International trends, technology shifts and national momentum show that it is time to move past thinking of freight as ‘hard to abate’. Solutions are available now to decarbonise short-haul freight and technology solutions for long-haul freight are not far away.
The report, Delivering freight decarbonisation: Strategies for reducing Australia’s transport emissions, shows that road freight is responsible for the vast majority of Australia’s freight emissions. And decarbonising road freight would go a long way in helping Australia achieve its current climate targets.
Given current trends, road freight is likely to pick up much of the freight growth in coming years. If there is no change to the way road freight is carried across the country, growing freight activity will lead to an absolute increase in emissions. This would likely pose a major challenge to Australia achieving its climate targets.
Climateworks recommends a two-pronged approach to cut emissions in road freight. First, implement the opportunities and solutions that are already available in short-haul freight.
And second, take actions now that enable a smoother transition towards emerging solutions and scale existing solutions in long-haul freight.
‘By implementing the solutions for short-haul now and planning for long-haul decarbonisation, it is possible to not only make a significant headway on reducing transport emissions but also make the transition more just and equitable for the thousands of small-to-medium businesses, drivers and operators in the freight and logistics business,’ said Dechen Dolker, a Project Manager on the Climateworks Cities team and the report’s lead author.
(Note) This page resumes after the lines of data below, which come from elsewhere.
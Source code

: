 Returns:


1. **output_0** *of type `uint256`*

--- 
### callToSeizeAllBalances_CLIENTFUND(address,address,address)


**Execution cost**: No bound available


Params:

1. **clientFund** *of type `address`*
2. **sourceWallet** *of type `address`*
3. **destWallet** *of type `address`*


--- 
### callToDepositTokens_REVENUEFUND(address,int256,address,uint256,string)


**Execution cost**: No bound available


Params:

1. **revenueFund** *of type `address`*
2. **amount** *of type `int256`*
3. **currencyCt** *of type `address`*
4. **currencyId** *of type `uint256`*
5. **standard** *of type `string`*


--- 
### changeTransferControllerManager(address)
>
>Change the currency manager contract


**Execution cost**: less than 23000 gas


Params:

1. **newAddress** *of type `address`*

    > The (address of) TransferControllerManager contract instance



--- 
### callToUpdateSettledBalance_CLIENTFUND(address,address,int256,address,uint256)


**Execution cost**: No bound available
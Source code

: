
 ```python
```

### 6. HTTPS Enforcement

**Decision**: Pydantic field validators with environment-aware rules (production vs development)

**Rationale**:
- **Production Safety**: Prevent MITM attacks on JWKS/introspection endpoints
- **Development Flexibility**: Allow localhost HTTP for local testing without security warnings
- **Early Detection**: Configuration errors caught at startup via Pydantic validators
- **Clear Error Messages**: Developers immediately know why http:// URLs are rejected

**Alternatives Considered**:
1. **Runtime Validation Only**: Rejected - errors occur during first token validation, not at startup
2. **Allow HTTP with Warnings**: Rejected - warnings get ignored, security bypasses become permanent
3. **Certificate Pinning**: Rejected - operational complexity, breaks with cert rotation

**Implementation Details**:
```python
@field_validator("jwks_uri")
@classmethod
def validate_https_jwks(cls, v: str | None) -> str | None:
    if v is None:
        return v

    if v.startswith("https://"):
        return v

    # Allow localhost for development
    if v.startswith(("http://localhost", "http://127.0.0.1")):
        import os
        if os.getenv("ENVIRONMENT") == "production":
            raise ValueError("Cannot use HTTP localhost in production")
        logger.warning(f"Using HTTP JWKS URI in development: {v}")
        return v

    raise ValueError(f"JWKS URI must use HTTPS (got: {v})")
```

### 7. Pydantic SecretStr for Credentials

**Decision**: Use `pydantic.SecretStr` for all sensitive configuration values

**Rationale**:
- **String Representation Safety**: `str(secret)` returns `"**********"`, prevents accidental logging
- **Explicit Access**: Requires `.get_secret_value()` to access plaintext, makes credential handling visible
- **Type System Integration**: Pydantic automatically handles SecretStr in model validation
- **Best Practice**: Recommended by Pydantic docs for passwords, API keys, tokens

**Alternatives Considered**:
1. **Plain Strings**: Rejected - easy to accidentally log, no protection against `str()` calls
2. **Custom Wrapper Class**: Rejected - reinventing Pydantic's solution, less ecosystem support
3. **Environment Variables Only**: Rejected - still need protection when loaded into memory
The report also highlights ways government can support industry through a period of short-term technological uncertainty and adoption. This is needed to decarbonise long-haul road freight where technology is not market-ready. Government can conduct a comprehensive cost-benefit analysis across different fuels, technologies and modes to find the solutions that work best in the Australian context.
This report surveys the landscape of freight policy in Australia and globally amongst similar economies; it identifies policies and opportunities to decarbonise the sector. The report puts forward 8 recommendations for government with solutions that go well beyond zero-emissions trucks.
There have been efforts to decarbonise freight in Australia for some time. Now, given global momentum, there is an opportunity to build on past efforts and to develop a coordinated, national approach to freight decarbonisation.
‘Freight will be an important component of Australia’s overall transport decarbonisation strategy and implementing solutions, many of them available now, will help companies and industries that rely on freight operate more efficiently; and it will help Australia meet its climate targets and commitments,’ said Helen Rowe who leads Climateworks’ transport program.
‘Putting decarbonisation at the heart of national and state transport strategies would kickstart emissions reduction in freight and provide greater certainty across the freight sector.’